▶ **Record extracts**
------------------------------
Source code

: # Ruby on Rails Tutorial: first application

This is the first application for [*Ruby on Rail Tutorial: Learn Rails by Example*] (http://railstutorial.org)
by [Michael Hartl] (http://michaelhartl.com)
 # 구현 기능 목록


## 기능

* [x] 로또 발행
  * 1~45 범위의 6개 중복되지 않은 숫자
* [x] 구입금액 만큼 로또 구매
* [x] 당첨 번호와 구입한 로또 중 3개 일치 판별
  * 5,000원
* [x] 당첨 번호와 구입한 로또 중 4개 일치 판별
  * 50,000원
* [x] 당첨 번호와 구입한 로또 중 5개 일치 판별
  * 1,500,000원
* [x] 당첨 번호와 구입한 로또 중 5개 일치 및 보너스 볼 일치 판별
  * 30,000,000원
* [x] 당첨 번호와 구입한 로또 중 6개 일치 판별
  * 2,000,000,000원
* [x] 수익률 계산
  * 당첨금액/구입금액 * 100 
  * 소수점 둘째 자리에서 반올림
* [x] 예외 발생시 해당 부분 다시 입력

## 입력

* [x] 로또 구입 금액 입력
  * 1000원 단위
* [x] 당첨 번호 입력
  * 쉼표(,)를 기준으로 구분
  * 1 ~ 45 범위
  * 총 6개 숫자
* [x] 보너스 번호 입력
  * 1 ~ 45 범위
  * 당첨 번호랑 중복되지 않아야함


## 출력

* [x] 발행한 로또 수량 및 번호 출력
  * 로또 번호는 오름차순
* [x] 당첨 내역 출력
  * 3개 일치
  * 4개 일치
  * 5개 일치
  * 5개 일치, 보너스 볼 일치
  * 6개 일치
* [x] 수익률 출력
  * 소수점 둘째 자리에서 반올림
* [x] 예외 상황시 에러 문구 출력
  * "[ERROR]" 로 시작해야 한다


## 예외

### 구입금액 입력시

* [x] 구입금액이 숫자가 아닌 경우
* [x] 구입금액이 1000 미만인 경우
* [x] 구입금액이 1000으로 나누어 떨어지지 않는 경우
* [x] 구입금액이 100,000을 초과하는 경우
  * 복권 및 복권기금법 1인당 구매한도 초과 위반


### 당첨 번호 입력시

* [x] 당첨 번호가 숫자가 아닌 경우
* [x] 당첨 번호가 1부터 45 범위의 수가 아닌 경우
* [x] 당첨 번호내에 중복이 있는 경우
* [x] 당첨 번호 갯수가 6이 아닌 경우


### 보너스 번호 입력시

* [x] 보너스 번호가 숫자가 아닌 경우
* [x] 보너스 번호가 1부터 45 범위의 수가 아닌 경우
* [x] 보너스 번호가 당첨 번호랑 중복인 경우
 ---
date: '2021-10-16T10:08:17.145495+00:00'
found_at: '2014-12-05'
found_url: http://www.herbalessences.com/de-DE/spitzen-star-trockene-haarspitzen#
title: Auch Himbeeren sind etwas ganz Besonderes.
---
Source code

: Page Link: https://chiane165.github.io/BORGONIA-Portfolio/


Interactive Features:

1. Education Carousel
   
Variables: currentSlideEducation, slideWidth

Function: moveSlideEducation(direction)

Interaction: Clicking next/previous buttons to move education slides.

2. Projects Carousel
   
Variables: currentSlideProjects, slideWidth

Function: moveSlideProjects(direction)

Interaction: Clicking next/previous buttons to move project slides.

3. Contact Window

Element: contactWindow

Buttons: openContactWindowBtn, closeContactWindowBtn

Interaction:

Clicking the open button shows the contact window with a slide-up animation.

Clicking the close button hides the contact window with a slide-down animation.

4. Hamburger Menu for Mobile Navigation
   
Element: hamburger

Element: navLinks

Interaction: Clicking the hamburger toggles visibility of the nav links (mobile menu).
------------------------------
▶ **What this task involves**
Return the full material unchanged.

▶ **Result**
Source code

: # Ruby on Rails Tutorial: first application

This is the first application for [*Ruby on Rail Tutorial: Learn Rails by Example*] (http://railstutorial.org)
by [Michael Hartl] (http://michaelhartl.com)
 # 구현 기능 목록


## 기능

* [x] 로또 발행
  * 1~45 범위의 6개 중복되지 않은 숫자
* [x] 구입금액 만큼 로또 구매
* [x] 당첨 번호와 구입한 로또 중 3개 일치 판별
  * 5,000원
* [x] 당첨 번호와 구입한 로또 중 4개 일치 판별
  * 50,000원
* [x] 당첨 번호와 구입한 로또 중 5개 일치 판별
  * 1,500,000원
* [x] 당첨 번호와 구입한 로또 중 5개 일치 및 보너스 볼 일치 판별
  * 30,000,000원
* [x] 당첨 번호와 구입한 로또 중 6개 일치 판별
  * 2,000,000,000원
* [x] 수익률 계산
  * 당첨금액/구입금액 * 100 
  * 소수점 둘째 자리에서 반올림
* [x] 예외 발생시 해당 부분 다시 입력

## 입력

* [x] 로또 구입 금액 입력
  * 1000원 단위
* [x] 당첨 번호 입력
  * 쉼표(,)를 기준으로 구분
  * 1 ~ 45 범위
  * 총 6개 숫자
* [x] 보너스 번호 입력
  * 1 ~ 45 범위
  * 당첨 번호랑 중복되지 않아야함


## 출력

* [x] 발행한 로또 수량 및 번호 출력
  * 로또 번호는 오름차순
* [x] 당첨 내역 출력
  * 3개 일치
  * 4개 일치
  * 5개 일치
  * 5개 일치, 보너스 볼 일치
  * 6개 일치
* [x] 수익률 출력
  * 소수점 둘째 자리에서 반올림
* [x] 예외 상황시 에러 문구 출력
  * "[ERROR]" 로 시작해야 한다


## 예외

### 구입금액 입력시

* [x] 구입금액이 숫자가 아닌 경우
* [x] 구입금액이 1000 미만인 경우
* [x] 구입금액이 1000으로 나누어 떨어지지 않는 경우
* [x] 구입금액이 100,000을 초과하는 경우
  * 복권 및 복권기금법 1인당 구매한도 초과 위반


### 당첨 번호 입력시

* [x] 당첨 번호가 숫자가 아닌 경우
* [x] 당첨 번호가 1부터 45 범위의 수가 아닌 경우
* [x] 당첨 번호내에 중복이 있는 경우
* [x] 당첨 번호 갯수가 6이 아닌 경우


### 보너스 번호 입력시

* [x] 보너스 번호가 숫자가 아닌 경우
* [x] 보너스 번호가 1부터 45 범위의 수가 아닌 경우
* [x] 보너스 번호가 당첨 번호랑 중복인 경우
 ---
date: '2021-10-16T10:08:17.145495+00:00'
found_at: '2014-12-05'
found_url: http://www.herbalessences.com/de-DE/spitzen-star-trockene-haarspitzen#
title: Auch Himbeeren sind etwas ganz Besonderes.
---
Source code

: Page Link: https://chiane165.github.io/BORGONIA-Portfolio/


Interactive Features:

1. Education Carousel
   
Variables: currentSlideEducation, slideWidth

Function: moveSlideEducation(direction)

Interaction: Clicking next/previous buttons to move education slides.

2. Projects Carousel
   
Variables: currentSlideProjects, slideWidth

Function: moveSlideProjects(direction)

Interaction: Clicking next/previous buttons to move project slides.

3. Contact Window

Element: contactWindow

Buttons: openContactWindowBtn, closeContactWindowBtn

Interaction:

Clicking the open button shows the contact window with a slide-up animation.

Clicking the close button hides the contact window with a slide-down animation.

4. Hamburger Menu for Mobile Navigation
   
Element: hamburger

Element: navLinks

Interaction: Clicking the hamburger toggles visibility of the nav links (mobile menu).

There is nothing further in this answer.